The EU Profiler is a Europe-wide Voting Advice Application (VAA) or a party profiling website for the European Parliament elections in June 2009. It is designed to help millions of European users and potential voters to discover their positions in the political landscape for the 2009 EP elections.

In order to help voters to make their own preferences explicit and position themselves in a ‘European political landscape’, the EU Profiler offers the users (or voters) an online questionnaire with 30 political statements on which they can indicate their level of agreement or disagreement. When they have completed the set of questions, the programme goes on to state which particular party is closest to the political preferences expressed by the user (voter). Therefore, the EU Profiler allows them to compare their preferences with the positions of all national, as well as, all European parties.

The EU Profiler will be available in all EU Member States in all their respective national languages and will be customized to each country’s national campaign context.
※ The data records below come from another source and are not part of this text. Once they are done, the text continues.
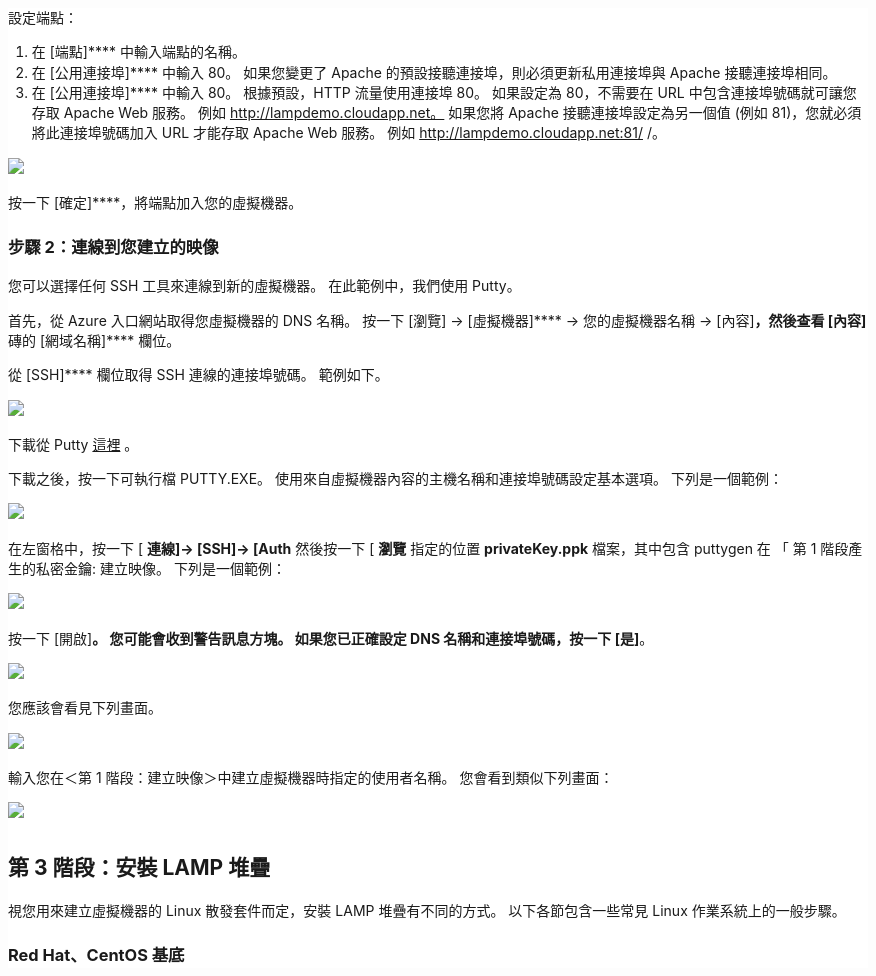 設定端點：

1.  在 [端點]**** 中輸入端點的名稱。
2.  在 [公用連接埠]**** 中輸入 80。 如果您變更了 Apache 的預設接聽連接埠，則必須更新私用連接埠與 Apache 接聽連接埠相同。
3.  在 [公用連接埠]**** 中輸入 80。 根據預設，HTTP 流量使用連接埠 80。
如果設定為 80，不需要在 URL 中包含連接埠號碼就可讓您存取 Apache Web 服務。 例如 http://lampdemo.cloudapp.net。
如果您將 Apache 接聽連接埠設定為另一個值 (例如 81)，您就必須將此連接埠號碼加入 URL 才能存取 Apache Web 服務。 例如 http://lampdemo.cloudapp.net:81/ /。

![][7]

按一下 [確定]****，將端點加入您的虛擬機器。




### 步驟 2：連線到您建立的映像

您可以選擇任何 SSH 工具來連線到新的虛擬機器。 在此範例中，我們使用 Putty。

首先，從 Azure 入口網站取得您虛擬機器的 DNS 名稱。 按一下 [瀏覽] -> [虛擬機器]**** -> 您的虛擬機器名稱 -> [內容]****，然後查看 [內容]**** 磚的 [網域名稱]**** 欄位。

從 [SSH]**** 欄位取得 SSH 連線的連接埠號碼。 範例如下。

![][8]

下載從 Putty [這裡](http://www.putty.org/) 。

下載之後，按一下可執行檔 PUTTY.EXE。 使用來自虛擬機器內容的主機名稱和連接埠號碼設定基本選項。 下列是一個範例：

![][9]

在左窗格中，按一下 [  **連線]-> [SSH]-> [Auth** 然後按一下 [ **瀏覽** 指定的位置 **privateKey.ppk** 檔案，其中包含 puttygen 在 「 第 1 階段產生的私密金鑰: 建立映像。 下列是一個範例：

![][10]

按一下 [開啟]****。 您可能會收到警告訊息方塊。 如果您已正確設定 DNS 名稱和連接埠號碼，按一下 [是]****。

![][11]


您應該會看見下列畫面。

![][12]

輸入您在＜第 1 階段：建立映像＞中建立虛擬機器時指定的使用者名稱。 您會看到類似下列畫面：

![][13]

## 第 3 階段：安裝 LAMP 堆疊

視您用來建立虛擬機器的 Linux 散發套件而定，安裝 LAMP 堆疊有不同的方式。 以下各節包含一些常見 Linux 作業系統上的一般步驟。

### Red Hat、CentOS 基底


[1]: ./media/virtual-machines-linux-create-lamp-stack/virtual-machines-linux-create-lamp-stack-01.png 
[2]: ./media/virtual-machines-linux-create-lamp-stack/virtual-machines-linux-create-lamp-stack-02.png 
[3]: ./media/virtual-machines-linux-create-lamp-stack/virtual-machines-linux-create-lamp-stack-03.png 
[4]: ./media/virtual-machines-linux-create-lamp-stack/virtual-machines-linux-create-lamp-stack-04.png 
[5]: ./media/virtual-machines-linux-create-lamp-stack/virtual-machines-linux-create-lamp-stack-05.png 
[6]: ./media/virtual-machines-linux-create-lamp-stack/virtual-machines-linux-create-lamp-stack-06.png 
[7]: ./media/virtual-machines-linux-create-lamp-stack/virtual-machines-linux-create-lamp-stack-07.png 
[8]: ./media/virtual-machines-linux-create-lamp-stack/virtual-machines-linux-create-lamp-stack-08.png 
[9]: ./media/virtual-machines-linux-create-lamp-stack/virtual-machines-linux-create-lamp-stack-09.png 
[10]: ./media/virtual-machines-linux-create-lamp-stack/virtual-machines-linux-create-lamp-stack-10.png 
[11]: ./media/virtual-machines-linux-create-lamp-stack/virtual-machines-linux-create-lamp-stack-11.png 
[12]: ./media/virtual-machines-linux-create-lamp-stack/virtual-machines-linux-create-lamp-stack-12.png 
[13]: ./media/virtual-machines-linux-create-lamp-stack/virtual-machines-linux-create-lamp-stack-13.png 
[14]: ./media/virtual-machines-linux-create-lamp-stack/virtual-machines-linux-create-lamp-stack-14.png 
[15]: ./media/virtual-machines-linux-create-lamp-stack/virtual-machines-linux-create-lamp-stack-15.png 
[16]: ./media/virtual-machines-linux-create-lamp-stack/virtual-machines-linux-create-lamp-stack-16.png 
[17]: ./media/virtual-machines-linux-create-lamp-stack/virtual-machines-linux-create-lamp-stack-17.png 
[18]: ./media/virtual-machines-linux-create-lamp-stack/virtual-machines-linux-create-lamp-stack-18.jpg  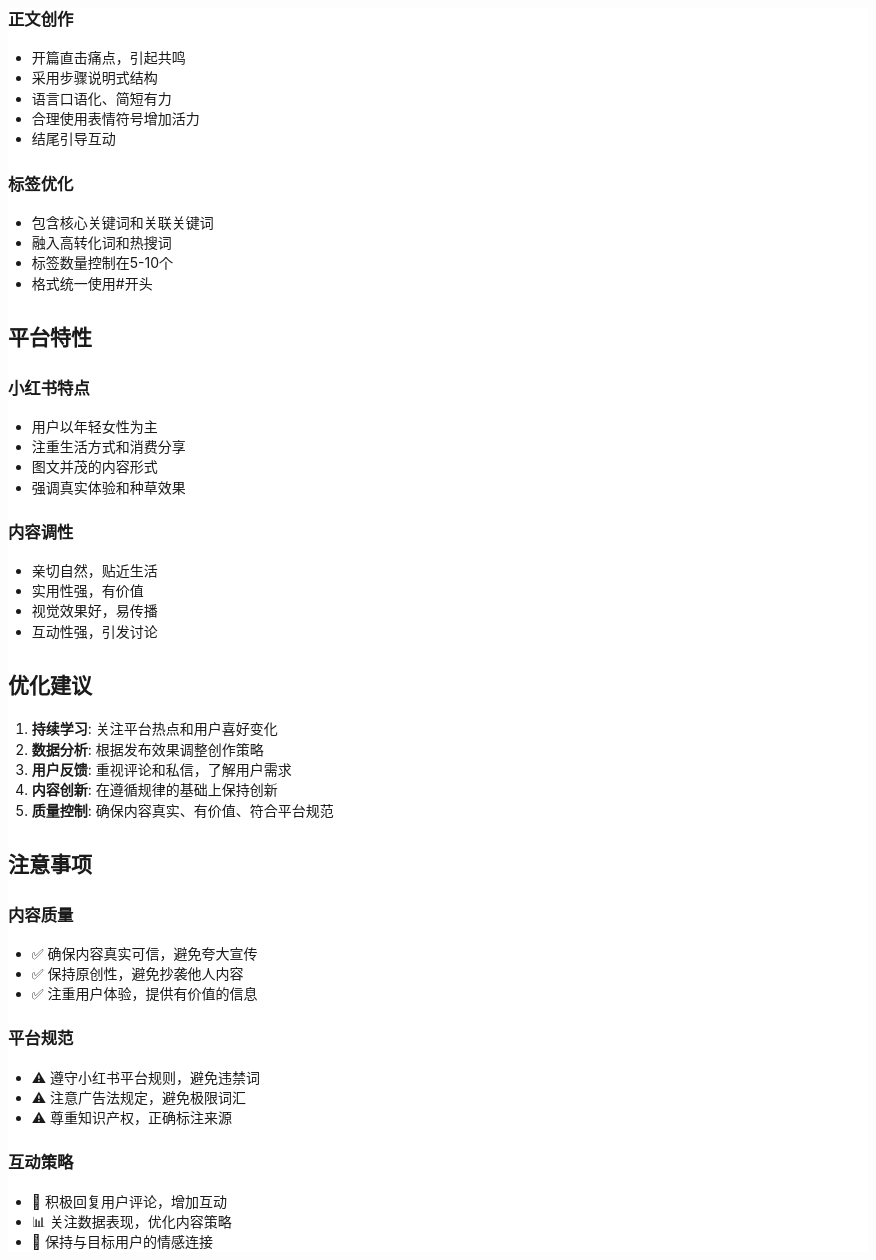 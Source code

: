 ### 正文创作
- 开篇直击痛点，引起共鸣
- 采用步骤说明式结构
- 语言口语化、简短有力
- 合理使用表情符号增加活力
- 结尾引导互动

### 标签优化
- 包含核心关键词和关联关键词
- 融入高转化词和热搜词
- 标签数量控制在5-10个
- 格式统一使用#开头

## 平台特性

### 小红书特点
- 用户以年轻女性为主
- 注重生活方式和消费分享
- 图文并茂的内容形式
- 强调真实体验和种草效果

### 内容调性
- 亲切自然，贴近生活
- 实用性强，有价值
- 视觉效果好，易传播
- 互动性强，引发讨论

## 优化建议

1. **持续学习**: 关注平台热点和用户喜好变化
2. **数据分析**: 根据发布效果调整创作策略
3. **用户反馈**: 重视评论和私信，了解用户需求
4. **内容创新**: 在遵循规律的基础上保持创新
5. **质量控制**: 确保内容真实、有价值、符合平台规范

## 注意事项

### 内容质量
- ✅ 确保内容真实可信，避免夸大宣传
- ✅ 保持原创性，避免抄袭他人内容
- ✅ 注重用户体验，提供有价值的信息

### 平台规范
- ⚠️ 遵守小红书平台规则，避免违禁词
- ⚠️ 注意广告法规定，避免极限词汇
- ⚠️ 尊重知识产权，正确标注来源

### 互动策略
- 💬 积极回复用户评论，增加互动
- 📊 关注数据表现，优化内容策略
- 🎯 保持与目标用户的情感连接
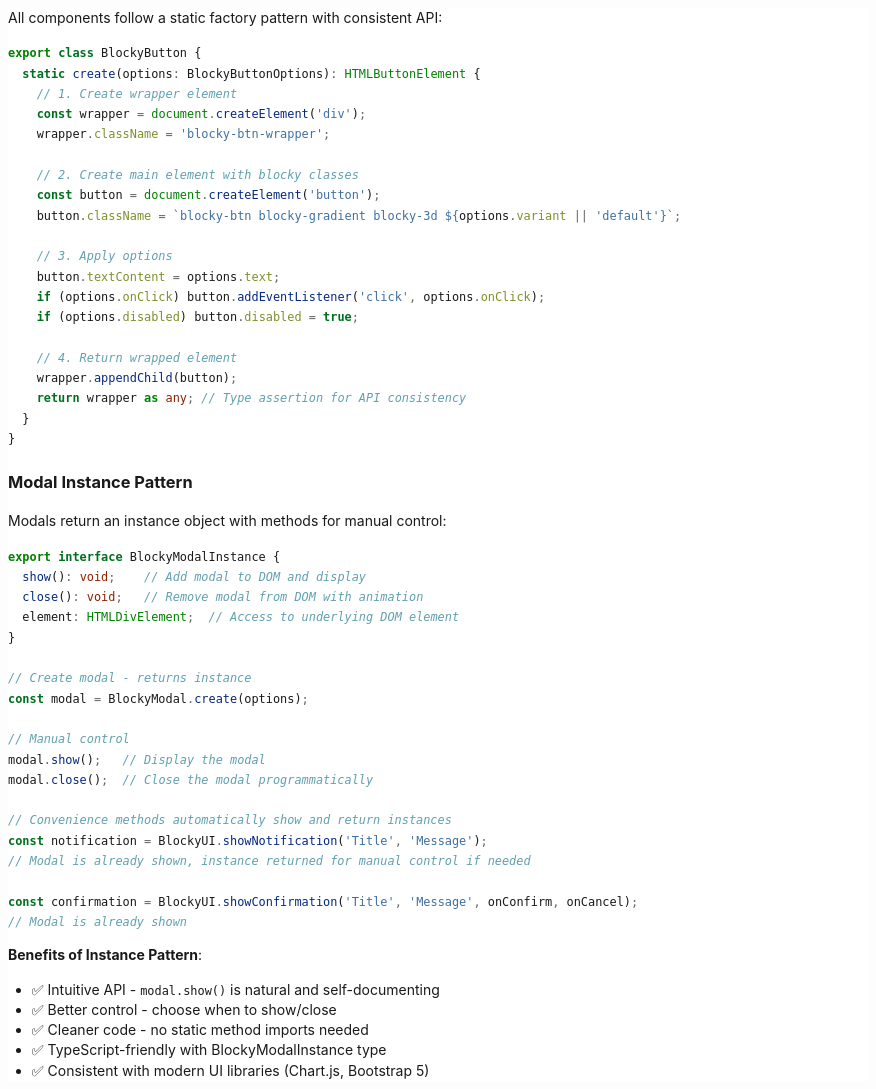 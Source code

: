 All components follow a static factory pattern with consistent API:

```typescript
export class BlockyButton {
  static create(options: BlockyButtonOptions): HTMLButtonElement {
    // 1. Create wrapper element
    const wrapper = document.createElement('div');
    wrapper.className = 'blocky-btn-wrapper';

    // 2. Create main element with blocky classes
    const button = document.createElement('button');
    button.className = `blocky-btn blocky-gradient blocky-3d ${options.variant || 'default'}`;

    // 3. Apply options
    button.textContent = options.text;
    if (options.onClick) button.addEventListener('click', options.onClick);
    if (options.disabled) button.disabled = true;

    // 4. Return wrapped element
    wrapper.appendChild(button);
    return wrapper as any; // Type assertion for API consistency
  }
}
```

### Modal Instance Pattern

Modals return an instance object with methods for manual control:

```typescript
export interface BlockyModalInstance {
  show(): void;    // Add modal to DOM and display
  close(): void;   // Remove modal from DOM with animation
  element: HTMLDivElement;  // Access to underlying DOM element
}

// Create modal - returns instance
const modal = BlockyModal.create(options);

// Manual control
modal.show();   // Display the modal
modal.close();  // Close the modal programmatically

// Convenience methods automatically show and return instances
const notification = BlockyUI.showNotification('Title', 'Message');
// Modal is already shown, instance returned for manual control if needed

const confirmation = BlockyUI.showConfirmation('Title', 'Message', onConfirm, onCancel);
// Modal is already shown
```

**Benefits of Instance Pattern**:
- ✅ Intuitive API - `modal.show()` is natural and self-documenting
- ✅ Better control - choose when to show/close
- ✅ Cleaner code - no static method imports needed
- ✅ TypeScript-friendly with BlockyModalInstance type
- ✅ Consistent with modern UI libraries (Chart.js, Bootstrap 5)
The EP elections will also be simulated in a number of non-EU member countries such as Turkey, Croatia, Switzerland and Norway.

The EU Profiler has been developed by the European University Institute (EUI) in Florence which has a unique position to form an international team of social scientists (as the ”officers” of this group and many more). The EU Profiler combines the academic excellence of the EUI with the expertise and the experience of the Dutch company ‘Kieskompas’ and the Swiss consortium ‘NCCR Democracy/Politools (smartvote)’ which are the two leading developers of party/candidates profiling websites and voting advice applications.”